What the exercise asks
I need every line of the material below that includes the string "images".

----

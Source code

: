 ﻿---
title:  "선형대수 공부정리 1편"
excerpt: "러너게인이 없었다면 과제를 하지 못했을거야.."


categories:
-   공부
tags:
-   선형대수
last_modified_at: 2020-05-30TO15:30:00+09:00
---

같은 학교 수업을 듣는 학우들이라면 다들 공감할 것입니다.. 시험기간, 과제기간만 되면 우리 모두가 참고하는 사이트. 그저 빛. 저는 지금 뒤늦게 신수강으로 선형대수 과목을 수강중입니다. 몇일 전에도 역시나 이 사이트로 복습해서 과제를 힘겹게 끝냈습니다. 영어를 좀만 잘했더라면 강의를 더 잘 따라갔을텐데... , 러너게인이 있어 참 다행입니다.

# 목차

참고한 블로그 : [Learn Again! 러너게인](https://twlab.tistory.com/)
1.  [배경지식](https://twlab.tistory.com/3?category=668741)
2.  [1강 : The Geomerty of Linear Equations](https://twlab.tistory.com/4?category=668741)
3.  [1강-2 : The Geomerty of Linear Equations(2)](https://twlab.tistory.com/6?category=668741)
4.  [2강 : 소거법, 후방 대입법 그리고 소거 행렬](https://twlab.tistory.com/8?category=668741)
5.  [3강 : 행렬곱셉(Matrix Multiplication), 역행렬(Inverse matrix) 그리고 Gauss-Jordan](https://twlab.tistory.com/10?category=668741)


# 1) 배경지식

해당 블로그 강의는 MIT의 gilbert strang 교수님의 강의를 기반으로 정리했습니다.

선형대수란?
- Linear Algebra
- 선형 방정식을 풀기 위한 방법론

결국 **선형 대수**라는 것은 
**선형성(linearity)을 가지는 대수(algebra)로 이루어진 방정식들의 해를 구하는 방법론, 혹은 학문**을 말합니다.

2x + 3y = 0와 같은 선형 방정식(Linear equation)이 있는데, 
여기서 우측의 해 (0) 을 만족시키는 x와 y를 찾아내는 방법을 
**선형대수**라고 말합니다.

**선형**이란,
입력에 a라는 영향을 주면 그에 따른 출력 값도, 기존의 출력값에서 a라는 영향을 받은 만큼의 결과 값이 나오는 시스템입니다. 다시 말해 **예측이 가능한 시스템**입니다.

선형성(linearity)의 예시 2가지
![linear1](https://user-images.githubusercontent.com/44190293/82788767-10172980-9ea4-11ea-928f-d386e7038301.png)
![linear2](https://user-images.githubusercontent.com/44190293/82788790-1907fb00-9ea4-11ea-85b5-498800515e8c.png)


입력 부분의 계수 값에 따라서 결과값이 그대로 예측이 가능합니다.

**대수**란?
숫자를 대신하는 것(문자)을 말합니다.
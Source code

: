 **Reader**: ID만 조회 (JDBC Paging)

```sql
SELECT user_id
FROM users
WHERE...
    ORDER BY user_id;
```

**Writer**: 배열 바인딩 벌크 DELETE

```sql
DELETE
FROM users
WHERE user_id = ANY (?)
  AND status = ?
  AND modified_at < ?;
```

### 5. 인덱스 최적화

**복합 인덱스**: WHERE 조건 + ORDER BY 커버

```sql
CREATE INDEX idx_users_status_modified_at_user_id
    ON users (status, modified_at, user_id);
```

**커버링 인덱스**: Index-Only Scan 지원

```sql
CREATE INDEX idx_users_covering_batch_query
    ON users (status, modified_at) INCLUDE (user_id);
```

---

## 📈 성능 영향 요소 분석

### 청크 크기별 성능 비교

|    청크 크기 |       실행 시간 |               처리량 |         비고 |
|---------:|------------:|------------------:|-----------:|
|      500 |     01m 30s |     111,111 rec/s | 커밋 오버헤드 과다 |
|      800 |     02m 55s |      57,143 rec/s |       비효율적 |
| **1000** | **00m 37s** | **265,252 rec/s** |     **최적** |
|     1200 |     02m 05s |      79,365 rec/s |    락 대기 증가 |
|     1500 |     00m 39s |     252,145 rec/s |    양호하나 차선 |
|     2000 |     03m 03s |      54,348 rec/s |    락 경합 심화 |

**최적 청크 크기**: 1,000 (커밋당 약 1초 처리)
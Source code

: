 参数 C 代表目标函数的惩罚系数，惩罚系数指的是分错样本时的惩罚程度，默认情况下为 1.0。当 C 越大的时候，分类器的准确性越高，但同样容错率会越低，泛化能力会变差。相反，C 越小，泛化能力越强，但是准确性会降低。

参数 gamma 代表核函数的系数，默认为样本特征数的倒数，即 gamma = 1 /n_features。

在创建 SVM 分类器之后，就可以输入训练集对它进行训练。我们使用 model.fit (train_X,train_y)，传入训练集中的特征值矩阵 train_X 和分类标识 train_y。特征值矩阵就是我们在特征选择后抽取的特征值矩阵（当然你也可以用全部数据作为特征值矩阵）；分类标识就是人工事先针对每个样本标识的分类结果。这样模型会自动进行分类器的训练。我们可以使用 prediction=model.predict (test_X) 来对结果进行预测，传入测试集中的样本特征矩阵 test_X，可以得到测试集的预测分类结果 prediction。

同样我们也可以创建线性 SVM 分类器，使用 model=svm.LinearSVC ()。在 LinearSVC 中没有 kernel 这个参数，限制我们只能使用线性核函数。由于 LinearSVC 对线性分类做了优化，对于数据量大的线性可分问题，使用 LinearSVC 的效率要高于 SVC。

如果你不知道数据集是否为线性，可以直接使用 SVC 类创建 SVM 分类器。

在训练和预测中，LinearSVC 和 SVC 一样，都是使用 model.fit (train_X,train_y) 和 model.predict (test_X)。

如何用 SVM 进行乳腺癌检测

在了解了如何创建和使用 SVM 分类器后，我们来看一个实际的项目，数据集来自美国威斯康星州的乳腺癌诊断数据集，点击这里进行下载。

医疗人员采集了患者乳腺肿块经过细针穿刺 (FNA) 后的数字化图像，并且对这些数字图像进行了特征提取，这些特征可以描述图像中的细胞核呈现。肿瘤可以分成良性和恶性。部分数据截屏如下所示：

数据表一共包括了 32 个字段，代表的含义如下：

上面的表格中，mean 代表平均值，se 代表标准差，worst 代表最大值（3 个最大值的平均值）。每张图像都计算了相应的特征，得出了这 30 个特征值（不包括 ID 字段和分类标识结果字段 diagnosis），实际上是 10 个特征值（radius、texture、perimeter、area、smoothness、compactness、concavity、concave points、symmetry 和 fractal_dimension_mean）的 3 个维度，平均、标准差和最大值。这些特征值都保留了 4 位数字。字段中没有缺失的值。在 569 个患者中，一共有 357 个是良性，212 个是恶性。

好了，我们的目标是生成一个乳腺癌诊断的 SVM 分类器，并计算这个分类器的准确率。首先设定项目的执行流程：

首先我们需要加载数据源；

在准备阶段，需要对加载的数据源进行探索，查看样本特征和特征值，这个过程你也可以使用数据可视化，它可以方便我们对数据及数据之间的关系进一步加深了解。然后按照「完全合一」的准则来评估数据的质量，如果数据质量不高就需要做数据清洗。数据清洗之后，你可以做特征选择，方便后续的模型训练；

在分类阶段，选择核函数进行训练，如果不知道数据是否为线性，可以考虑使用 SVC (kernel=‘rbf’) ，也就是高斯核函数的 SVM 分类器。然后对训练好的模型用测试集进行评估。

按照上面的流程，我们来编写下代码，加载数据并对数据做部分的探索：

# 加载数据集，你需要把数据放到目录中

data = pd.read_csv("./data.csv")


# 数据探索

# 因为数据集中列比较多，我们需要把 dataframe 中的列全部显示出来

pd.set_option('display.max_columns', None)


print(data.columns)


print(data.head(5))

----

Solution to the problem
![linear1](https://user-images.githubusercontent.com/44190293/82788767-10172980-9ea4-11ea-928f-d386e7038301.png)
![linear2](https://user-images.githubusercontent.com/44190293/82788790-1907fb00-9ea4-11ea-85b5-498800515e8c.png)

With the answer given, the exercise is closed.